NEW! ASQ-3 is now available through Phreesia, the nation’s leading patient intake platform. Pediatricians can use Phreesia to automatically administer, score, and store the ASQ-3 in the electronic medical record for physicians and staff to review. Learn More

ASQ makes it simple to incorporate screening.

Developmental screening doesn’t have to be overly time consuming. Simple strategies can be incorporated into office visits to help identify children at risk—much like routinely checking a child’s height and weight. Pediatricians are the professionals most likely to see a child on a regular basis. You have the opportunity to play a crucial role in identifying children with developmental delays at a young age.

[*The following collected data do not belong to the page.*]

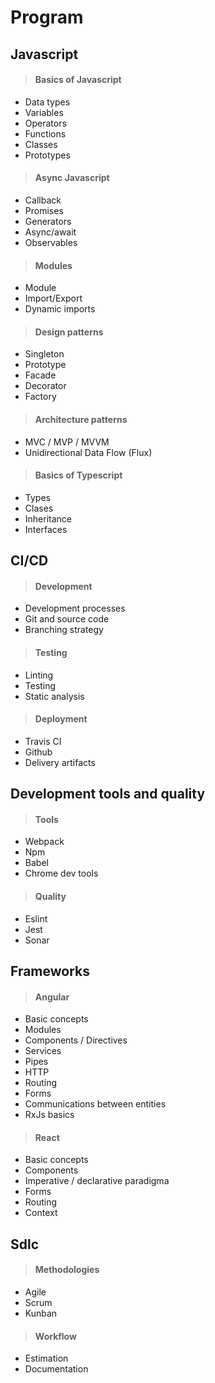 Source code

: # Program
## Javascript
>#### Basics of Javascript

- Data types
- Variables
- Operators
- Functions
- Classes
- Prototypes

>#### Async Javascript

- Callback
- Promises
- Generators
- Async/await
- Observables

>#### Modules

- Module
- Import/Export
- Dynamic imports

>#### Design patterns

- Singleton
- Prototype
- Facade
- Decorator
- Factory

>#### Architecture patterns

- MVC / MVP / MVVM
- Unidirectional Data Flow (Flux)

>#### Basics of Typescript

- Types
- Clases
- Inheritance
- Interfaces

## CI/CD
>#### Development

- Development processes
- Git and source code
- Branching strategy

>#### Testing

- Linting
- Testing
- Static analysis

>#### Deployment

- Travis CI
- Github
- Delivery artifacts

## Development tools and quality
>#### Tools

- Webpack
- Npm
- Babel
- Chrome dev tools

>#### Quality

- Eslint
- Jest
- Sonar

## Frameworks
>#### Angular

- Basic concepts
- Modules
- Components / Directives
- Services
- Pipes
- HTTP
- Routing
- Forms
- Communications between entities
- RxJs basics

>#### React

- Basic concepts
- Components
- Imperative / declarative paradigma
- Forms
- Routing
- Context

## Sdlc
>#### Methodologies

- Agile
- Scrum
- Kunban

>#### Workflow

- Estimation
- Documentation
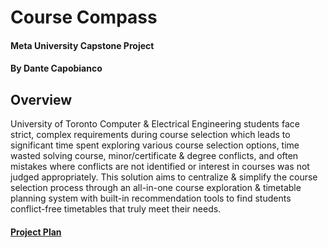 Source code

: # Course Compass
#### Meta University Capstone Project
#### By Dante Capobianco

## Overview
University of Toronto Computer & Electrical Engineering students face strict, complex requirements during course selection which leads to significant time spent exploring various course selection options, time wasted solving course, minor/certificate & degree conflicts, and often mistakes where conflicts are not identified or interest in courses was not judged appropriately. This solution aims to centralize & simplify the course selection process through an all-in-one course exploration & timetable planning system with built-in recommendation tools to find students conflict-free timetables that truly meet their needs.

#### [Project Plan](https://docs.google.com/document/d/1eFmSakEuEh2c4ZlbRAczgTAo9URFd6-DLPj6QAbFohg/edit?usp=sharing)
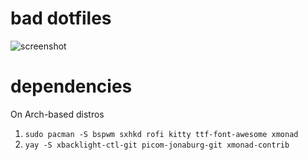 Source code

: # bad dotfiles

![screenshot](https://raw.githubusercontent.com/rogerpanza/bad-dotfiles/main/screenshot.png "screenshot")

# dependencies
On Arch-based distros
1. `sudo pacman -S bspwm sxhkd rofi kitty ttf-font-awesome xmonad` 
2. `yay -S xbacklight-ctl-git picom-jonaburg-git xmonad-contrib`

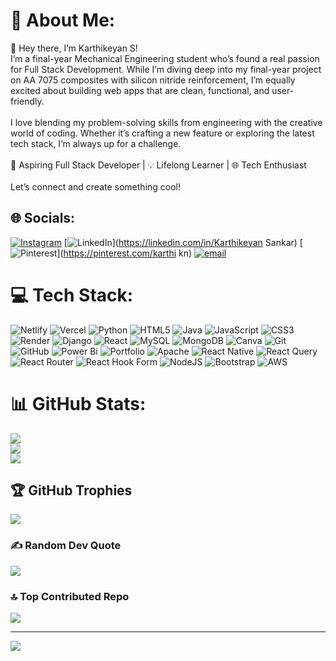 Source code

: # 💫 About Me:
👋 Hey there, I’m Karthikeyan S!<br>I’m a final-year Mechanical Engineering student who’s found a real passion for Full Stack Development. While I’m diving deep into my final-year project on AA 7075 composites with silicon nitride reinforcement, I’m equally excited about building web apps that are clean, functional, and user-friendly.<br><br>I love blending my problem-solving skills from engineering with the creative world of coding. Whether it’s crafting a new feature or exploring the latest tech stack, I’m always up for a challenge.<br><br>🚀 Aspiring Full Stack Developer | 💡 Lifelong Learner | 🌐 Tech Enthusiast<br><br>Let’s connect and create something cool!


## 🌐 Socials:
[![Instagram](https://img.shields.io/badge/Instagram-%23E4405F.svg?logo=Instagram&logoColor=white)](https://instagram.com/karthiiiiiii_____) [![LinkedIn](https://img.shields.io/badge/LinkedIn-%230077B5.svg?logo=linkedin&logoColor=white)](https://linkedin.com/in/Karthikeyan Sankar) [![Pinterest](https://img.shields.io/badge/Pinterest-%23E60023.svg?logo=Pinterest&logoColor=white)](https://pinterest.com/karthi kn) [![email](https://img.shields.io/badge/Email-D14836?logo=gmail&logoColor=white)](mailto:ping2karti@gmail.com) 

# 💻 Tech Stack:
![Netlify](https://img.shields.io/badge/netlify-%23000000.svg?style=plastic&logo=netlify&logoColor=#00C7B7) ![Vercel](https://img.shields.io/badge/vercel-%23000000.svg?style=plastic&logo=vercel&logoColor=white) ![Python](https://img.shields.io/badge/python-3670A0?style=plastic&logo=python&logoColor=ffdd54) ![HTML5](https://img.shields.io/badge/html5-%23E34F26.svg?style=plastic&logo=html5&logoColor=white) ![Java](https://img.shields.io/badge/java-%23ED8B00.svg?style=plastic&logo=openjdk&logoColor=white) ![JavaScript](https://img.shields.io/badge/javascript-%23323330.svg?style=plastic&logo=javascript&logoColor=%23F7DF1E) ![CSS3](https://img.shields.io/badge/css3-%231572B6.svg?style=plastic&logo=css3&logoColor=white) ![Render](https://img.shields.io/badge/Render-%46E3B7.svg?style=plastic&logo=render&logoColor=white) ![Django](https://img.shields.io/badge/django-%23092E20.svg?style=plastic&logo=django&logoColor=white) ![React](https://img.shields.io/badge/react-%2320232a.svg?style=plastic&logo=react&logoColor=%2361DAFB) ![MySQL](https://img.shields.io/badge/mysql-4479A1.svg?style=plastic&logo=mysql&logoColor=white) ![MongoDB](https://img.shields.io/badge/MongoDB-%234ea94b.svg?style=plastic&logo=mongodb&logoColor=white) ![Canva](https://img.shields.io/badge/Canva-%2300C4CC.svg?style=plastic&logo=Canva&logoColor=white) ![Git](https://img.shields.io/badge/git-%23F05033.svg?style=plastic&logo=git&logoColor=white) ![GitHub](https://img.shields.io/badge/github-%23121011.svg?style=plastic&logo=github&logoColor=white) ![Power Bi](https://img.shields.io/badge/power_bi-F2C811?style=plastic&logo=powerbi&logoColor=black) ![Portfolio](https://img.shields.io/badge/Portfolio-%23000000.svg?style=plastic&logo=firefox&logoColor=#FF7139) ![Apache](https://img.shields.io/badge/apache-%23D42029.svg?style=plastic&logo=apache&logoColor=white) ![React Native](https://img.shields.io/badge/react_native-%2320232a.svg?style=plastic&logo=react&logoColor=%2361DAFB) ![React Query](https://img.shields.io/badge/-React%20Query-FF4154?style=plastic&logo=react%20query&logoColor=white) ![React Router](https://img.shields.io/badge/React_Router-CA4245?style=plastic&logo=react-router&logoColor=white) ![React Hook Form](https://img.shields.io/badge/React%20Hook%20Form-%23EC5990.svg?style=plastic&logo=reacthookform&logoColor=white) ![NodeJS](https://img.shields.io/badge/node.js-6DA55F?style=plastic&logo=node.js&logoColor=white) ![Bootstrap](https://img.shields.io/badge/bootstrap-%238511FA.svg?style=plastic&logo=bootstrap&logoColor=white) ![AWS](https://img.shields.io/badge/AWS-%23FF9900.svg?style=plastic&logo=amazon-aws&logoColor=white)
# 📊 GitHub Stats:
![](https://github-readme-stats.vercel.app/api?username=Kartikn-code&theme=gotham&hide_border=false&include_all_commits=false&count_private=false)<br/>
![](https://github-readme-streak-stats.herokuapp.com/?user=Kartikn-code&theme=gotham&hide_border=false)<br/>
![](https://github-readme-stats.vercel.app/api/top-langs/?username=Kartikn-code&theme=gotham&hide_border=false&include_all_commits=false&count_private=false&layout=compact)

## 🏆 GitHub Trophies
![](https://github-profile-trophy.vercel.app/?username=Kartikn-code&theme=radical&no-frame=true&no-bg=false&margin-w=4)

### ✍️ Random Dev Quote
![](https://quotes-github-readme.vercel.app/api?type=horizontal&theme=dark)

### 🔝 Top Contributed Repo
![](https://github-contributor-stats.vercel.app/api?username=Kartikn-code&limit=5&theme=dark&combine_all_yearly_contributions=true)

---
[![](https://visitcount.itsvg.in/api?id=Kartikn-code&icon=7&color=12)](https://visitcount.itsvg.in)

<!-- Proudly created with GPRM ( https://gprm.itsvg.in ) -->
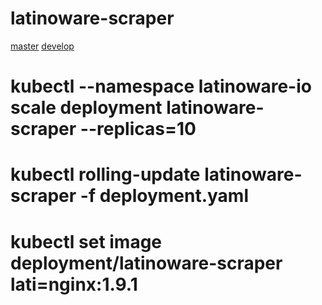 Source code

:# latinoware-scraper
[master](https://codeship.com/projects/186925/status?branch=master)
[develop](https://codeship.com/projects/186925/status?branch=develop)

# kubectl --namespace latinoware-io scale deployment latinoware-scraper --replicas=10
# kubectl rolling-update latinoware-scraper -f deployment.yaml
# kubectl set image deployment/latinoware-scraper lati=nginx:1.9.1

Many pediatricians use clinical judgment alone to identify potential developmental problems. But studies have shown that while clinical judgment is undoubtably valuable, when used alone, it detects fewer than 30% of children who have developmental disabilities.1, 2

Why Not Denver-II?
Of those pediatricians who do use a formal developmental screening instrument, most use the Denver-II. However, as reported by the American Academy of Neurology (AAN) and the Child Neurology Society (CNS), “research has found that [the Denver-II] is insensitive and lacks specificity.” (In other words, it does not do a good job of identifying which children have developmental problems and which do not.) For that reason, neither AAN nor CNS recommends use of the Denver-II.5

Using ASQ to catch more delays.

When pediatricians complement their clinical judgment with the use of a standardized screening tool, they identify 70% to 80% of children with developmental disabilities.3 The percentage rises when screening is conducted at periodic intervals (rather than at a single point in time or only as problems are suspected).

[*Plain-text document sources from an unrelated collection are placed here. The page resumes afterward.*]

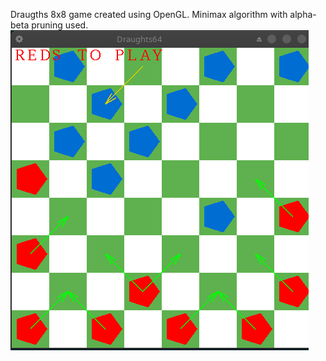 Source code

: Draugths 8x8 game created using OpenGL. Minimax algorithm with alpha-beta pruning used.
![Alt text](snapshot.png?raw=true "Screenshot")
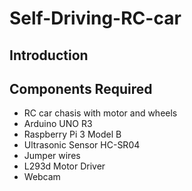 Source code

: # Self-Driving-RC-car
## Introduction


## Components Required
* RC car chasis with motor and wheels
* Arduino UNO R3
* Raspberry Pi 3 Model B
* Ultrasonic Sensor HC-SR04
* Jumper wires
* L293d Motor Driver
* Webcam
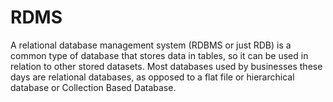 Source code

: # RDMS
A relational database management system (RDBMS or just RDB) is a common type of database that stores data in tables, so it can be used in relation to other stored datasets. Most databases used by businesses these days are relational databases, as opposed to a flat file or hierarchical database or Collection Based Database. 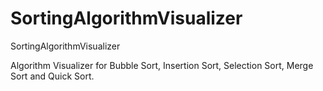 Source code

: # SortingAlgorithmVisualizer
SortingAlgorithmVisualizer


Algorithm Visualizer for Bubble Sort, Insertion Sort, Selection Sort, Merge Sort and Quick Sort.
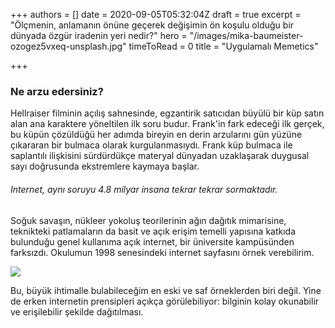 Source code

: +++
authors = []
date = 2020-09-05T05:32:04Z
draft = true
excerpt = "Ölçmenin, anlamanın önüne geçerek değişimin ön koşulu olduğu bir dünyada özgür iradenin yeri nedir?"
hero = "/images/mika-baumeister-ozogez5vxeq-unsplash.jpg"
timeToRead = 0
title = "Uygulamalı Memetics"

+++
### **Ne arzu edersiniz?**

Hellraiser filminin açılış sahnesinde, egzantirik satıcıdan büyülü bir küp satın alan ana karaktere yöneltilen ilk soru budur. Frank'in fark edeceği ilk gerçek, bu küpün çözüldüğü her adımda bireyin en derin arzularını gün yüzüne çıkararan bir bulmaca olarak kurgulanmasıydı. Frank küp bulmaca ile saplantılı ilişkisini sürdürdükçe materyal dünyadan uzaklaşarak duygusal sayı doğrusunda ekstremlere kaymaya başlar.

###### Internet, aynı soruyu 4.8 milyar insana tekrar tekrar sormaktadır.

Soğuk savaşın, nükleer yokoluş teorilerinin ağın dağıtık mimarisine, teknikteki patlamaların da basit ve açık erişim temelli yapısına katkıda bulunduğu genel kullanıma açık internet, bir üniversite kampüsünden farksızdı. Okulumun 1998 senesindeki internet sayfasını örnek verebilirim.

![](/images/https-web-archive-org-web-19980127035000-http-www-bilkent-edu.png)

Bu, büyük ihtimalle bulabileceğim en eski ve saf örneklerden biri değil. Yine de erken internetin prensipleri açıkça görülebiliyor: bilginin kolay okunabilir ve erişilebilir şekilde dağıtılması. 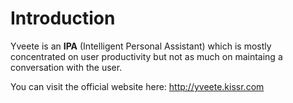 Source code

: # Introduction

Yveete is an <b>IPA</b> (Intelligent Personal Assistant) which is mostly concentrated on user productivity but not as much on maintaing a conversation with the user.

You can visit the official website here: http://yveete.kissr.com
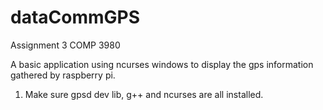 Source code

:# dataCommGPS

Assignment 3 COMP 3980

A basic application using ncurses windows to display the gps information gathered by raspberry pi.

1. Make sure gpsd dev lib, g++ and ncurses are all installed.
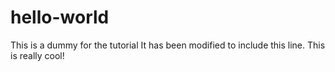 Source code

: # hello-world
This is a dummy for the tutorial
It has been modified to include this line. This is really cool!
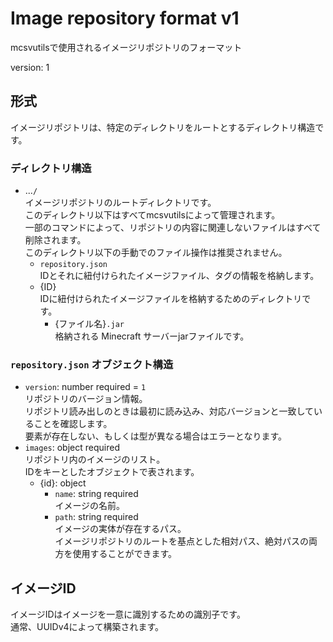 # Image repository format v1

mcsvutilsで使用されるイメージリポジトリのフォーマット

version: 1

## 形式

イメージリポジトリは、特定のディレクトリをルートとするディレクトリ構造です。

### ディレクトリ構造

- ...`/`  
	イメージリポジトリのルートディレクトリです。  
	このディレクトリ以下はすべてmcsvutilsによって管理されます。  
	一部のコマンドによって、リポジトリの内容に関連しないファイルはすべて削除されます。  
	このディレクトリ以下の手動でのファイル操作は推奨されません。
	- `repository.json`  
		IDとそれに紐付けられたイメージファイル、タグの情報を格納します。
	- {ID}  
		IDに紐付けられたイメージファイルを格納するためのディレクトリです。
		- {ファイル名}`.jar`  
			格納される Minecraft サーバーjarファイルです。

### `repository.json` オブジェクト構造

- `version`: number required = `1`  
	リポジトリのバージョン情報。  
	リポジトリ読み出しのときは最初に読み込み、対応バージョンと一致していることを確認します。  
	要素が存在しない、もしくは型が異なる場合はエラーとなります。  
- `images`: object required  
	リポジトリ内のイメージのリスト。  
	IDをキーとしたオブジェクトで表されます。
	- {id}: object
		- `name`: string required  
			イメージの名前。
		- `path`: string required  
			イメージの実体が存在するパス。  
			イメージリポジトリのルートを基点とした相対パス、絶対パスの両方を使用することができます。

## イメージID

イメージIDはイメージを一意に識別するための識別子です。  
通常、UUIDv4によって構築されます。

Pediatricians—for web-based ASQ options that meet your specific needs, discover the benefits of ASQ-PTI and CHADIS! Also, get information on options for integrating ASQ into electronic health records (EHRs).

AAP Recommendations

Given the critical role pediatricians can play in the early identification of children at risk, the American Academy of Pediatrics recommends in its policy statement on screening that pediatricians and primary care providers:

  • screen all infants and young children for developmental delays during preventive care visits
  • present the results of the screening to the family using a culturally sensitive, family-centered approach
  • maintain links with community-based resources, such as early intervention, school, and other programs, and coordinate care with them
  • increase parents’ awareness of developmental delays and disabilities and resources for intervention
Overcome Screening Barriers with Parent-Report Tools

Of the screening tools available, parent-report tools such as Ages & Stages Questionnaires® (ASQ®) are the most time- and cost-efficient—time and cost being the two biggest barriers pediatricians face when implementing screening.

With a secure, customizable website through ASQ® Family Access, parents can easily fill out the questionnaires online, saving your program time and money. Or choose the paper format—mail the questionnaires or give them to parents to fill out in a waiting area, and you’ll get the information you need about a child in advance of a visit.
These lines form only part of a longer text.